We are particularly concerned about disputes that will predictably occur when countries seek to use compulsory licensing to broaden access to AIDS drugs and other important medical therapies. With experts claiming that 13 percent or more of the entire population of some African countries suffer from HIV infection, this is an extremely important issue. Moreover, it is clear that U.S. officials who are involved in AIDS policy need to be briefed and included in policy making on these issues.
Please incorporate also our attached July 28, 1998 comments on health care and intellectual property for the FTAA negotiations. (On the web at: http://www.cptech.org/treaty/ftaa/ftaa-290798.html).
One area where there has been almost no sustained analysis is the rise of various business practices patents. These often involve patents covering routine business practices that use computers or telephones, such as the Franco Modigiliani and Francis Vitagliano patent on the use of a credit card to borrow money from a 401 K pension plan. (United States Patent No.5,206,803, for a "System for enhanced management of pension- backed credit). Certainly better known was the so called e- commerce patent which claimed a legal monopoly on all internet commerce. We are told that pharmacuetical companies are making certain claims regarding marketing practices for pharmacuticals in South Africa. We have asked in a variety of forums that such patents be banned as inappropriate, anticompetitive, and as failing to meet the U.S. public interest standards. We ask for a broader public dialogue on such patents.
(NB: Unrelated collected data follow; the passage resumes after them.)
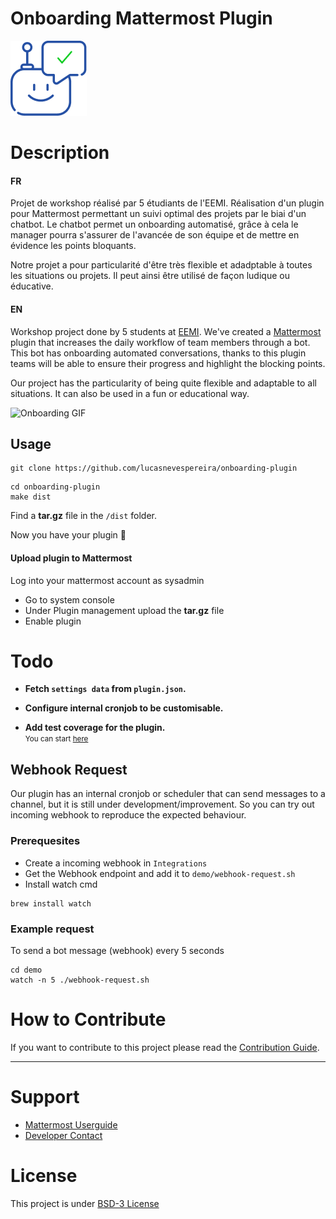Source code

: # Onboarding Mattermost Plugin

![Logo](assets/logo.png)

# Description

#### FR

Projet de workshop réalisé par 5 étudiants de l'EEMI. Réalisation d'un plugin pour Mattermost permettant un suivi optimal des projets par le biai d'un chatbot. Le chatbot permet un onboarding automatisé, grâce à cela le manager pourra s'assurer de l'avancée de son équipe et de mettre en évidence les points bloquants.

Notre projet a pour particularité d'être très flexible et adadptable à toutes les situations ou projets. Il peut ainsi être utilisé de façon ludique ou éducative.

#### EN

Workshop project done by 5 students at [EEMI](https://eemi.com). We've created a [Mattermost](https://mattermost.com/) plugin that increases the daily workflow of team members through a bot. This bot has onboarding automated conversations, thanks to this plugin teams will be able to ensure their progress and highlight the blocking points.

Our project has the particularity of being quite flexible and adaptable to all situations. It can also be used in a fun or educational way.

![Onboarding GIF](demo/demo.gif)

## Usage

```
git clone https://github.com/lucasnevespereira/onboarding-plugin
```

```
cd onboarding-plugin
make dist
```

Find a <b>tar.gz</b> file in the `/dist` folder.

Now you have your plugin 🙂

#### Upload plugin to Mattermost

Log into your mattermost account as sysadmin

-   Go to system console
-   Under Plugin management upload the <b>tar.gz</b> file
-   Enable plugin

# Todo

-   <b>Fetch `settings data` from `plugin.json`.</b>

-   <b>Configure internal cronjob to be customisable.</b>

-   <b>Add test coverage for the plugin.</b> <br>
    <small>You can start [here](server/plugin_test.go)</small>

## Webhook Request

Our plugin has an internal cronjob or scheduler that can send messages to a channel, but it is still under development/improvement. So you can try out incoming webhook to reproduce the expected behaviour.

### Prerequesites

-   Create a incoming webhook in `Integrations`
-   Get the Webhook endpoint and add it to `demo/webhook-request.sh`
-   Install watch cmd

```
brew install watch
```

### Example request

To send a bot message (webhook) every 5 seconds

```
cd demo
watch -n 5 ./webhook-request.sh
```

# How to Contribute

If you want to contribute to this project please read the [Contribution Guide](CONTRIBUTING.md).

<hr>

# Support

-   [Mattermost Userguide](https://docs.mattermost.com/guides/user.html)
-   [Developer Contact](mailto:lucas.nevespereira@eemi.com)

# License

This project is under [BSD-3 License](LICENSE)
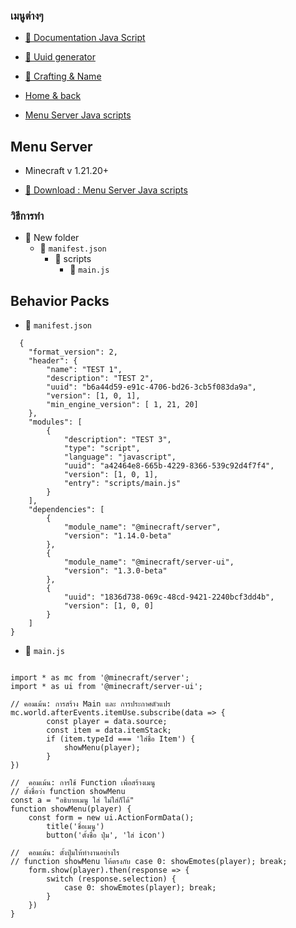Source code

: ### เมนูต่างๆ
* [ 📰 Documentation Java Script](https://learn.microsoft.com/en-us/minecraft/creator/?view=minecraft-bedrock-stable)
* [ 📁 Uuid generator ](https://www.uuidgenerator.net/)
* [ 🛒 Crafting & Name ](https://crafting.thedestruc7i0n.ca/)

* [ Home & back ](https://github.com/SolightzZ/Minecraft-Bedrock)
* [ Menu Server Java scripts ](https://github.com/SolightzZ/Minecraft-Bedrock/tree/main/Menu%20Server)

## Menu Server 
- Minecraft v 1.21.20+

* [ 📍 Download : Menu Server Java scripts ]()

### วิธีการทำ
- 📂 New folder
    * 📄 `manifest.json`
        * 📂 scripts
            * 📄 `main.js`


## Behavior Packs
* 📄 `manifest.json`
```
  {
    "format_version": 2,
    "header": {
        "name": "TEST 1",
        "description": "TEST 2",
        "uuid": "b6a44d59-e91c-4706-bd26-3cb5f083da9a",
        "version": [1, 0, 1],
        "min_engine_version": [ 1, 21, 20]
    },
	"modules": [
        {
            "description": "TEST 3",
            "type": "script",
            "language": "javascript",
            "uuid": "a42464e8-665b-4229-8366-539c92d4f7f4",
            "version": [1, 0, 1],
            "entry": "scripts/main.js"
        }
    ],
	"dependencies": [
		{
			"module_name": "@minecraft/server",
			"version": "1.14.0-beta"
		},
		{
			"module_name": "@minecraft/server-ui",
			"version": "1.3.0-beta"
		},
        {
			"uuid": "1836d738-069c-48cd-9421-2240bcf3dd4b",
			"version": [1, 0, 0]
		}
    ]
}
```

* 📄 `main.js`

```

import * as mc from '@minecraft/server';
import * as ui from '@minecraft/server-ui';

// คอมเม้น: การสร้าง Main และ การประกาศตัวแปร
mc.world.afterEvents.itemUse.subscribe(data => {
        const player = data.source;
        const item = data.itemStack;
        if (item.typeId === 'ใส่ชื่อ Item') {
            showMenu(player);
        }
})

//  คอมเม้น: การใช้ Function เพื่อสร้างเมนู 
// ตั้งชื่อว่า function showMenu
const a = "อธิบายเมนู ใส่ ไม่ใส่ก็ได้"
function showMenu(player) {
    const form = new ui.ActionFormData();
        title('ชื่อเมนู')
        button('ตั้งชื่อ ปุ่ม', 'ใส่ icon')

//  คอมเม้น: ตั้งปุ่มให้ทำงานอย่างไร
// function showMenu ให้ตรงกับ case 0: showEmotes(player); break;
    form.show(player).then(response => {
        switch (response.selection) {
            case 0: showEmotes(player); break;
        }
    })
}


```
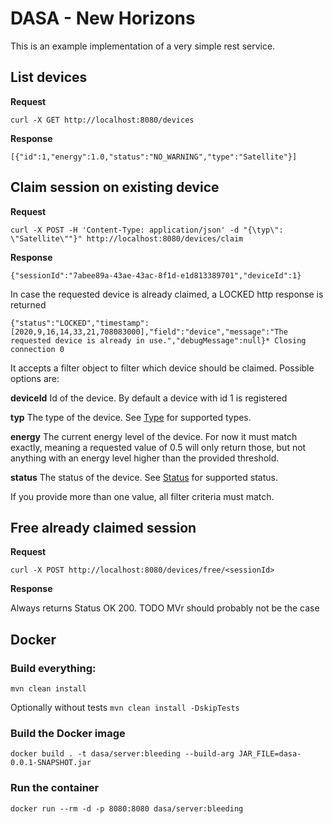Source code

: # DASA - New Horizons

This is an example implementation of a very simple rest service.

## List devices

**Request**

`curl -X GET http://localhost:8080/devices`

**Response**

`[{"id":1,"energy":1.0,"status":"NO_WARNING","type":"Satellite"}]`

## Claim session on existing device


**Request**

```
curl -X POST -H 'Content-Type: application/json' -d "{\typ\": \"Satellite\""}" http://localhost:8080/devices/claim
```

**Response**

```
{"sessionId":"7abee89a-43ae-43ac-8f1d-e1d813389701","deviceId":1}
```


In case the requested device is already claimed, a LOCKED http response is returned
```
{"status":"LOCKED","timestamp":[2020,9,16,14,33,21,708083000],"field":"device","message":"The requested device is already in use.","debugMessage":null}* Closing connection 0
```

It accepts a filter object to filter which device should be claimed.
Possible options are:

**deviceId** Id of the device. 
By default a device with id 1 is registered

**typ** The type of the device. 
See [Type](blob/master/src/main/java/com/example/test/model/Type.java) for supported types. 

**energy** The current energy level of the device. 
For now it must match exactly, meaning a requested value of 0.5 will only return those, but not anything with an energy level higher than the provided threshold.

**status** The status of the device. 
See [Status](blob/master/src/main/java/com/example/test/model/Status.java) for supported status.

If you provide more than one value, all filter criteria must match.

## Free already claimed session

**Request**
```
curl -X POST http://localhost:8080/devices/free/<sessionId>
```

**Response**

Always returns Status OK 200. TODO MVr should probably not be the case


## Docker

### Build everything:

`mvn clean install`

Optionally without tests
`mvn clean install -DskipTests`

### Build the Docker image

`docker build . -t dasa/server:bleeding --build-arg JAR_FILE=dasa-0.0.1-SNAPSHOT.jar`

### Run the container

`docker run --rm -d -p 8080:8080 dasa/server:bleeding`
The newly formed Trans Atlantic Consumer Dialogue (TACD) will be creating a working group on electronic commerce. We urge UGS officials to work closely with this working group. CPT is working with several public interest groups on trade and intellectual property issues, and would appreciate suggestions on which USG officials can brief these groups on the various IP related trade negotiations, including the TRIPS review at the WTO, the FTAA, APEC and Trans-Atlantic free trade negotiations and other relevant intitiatives.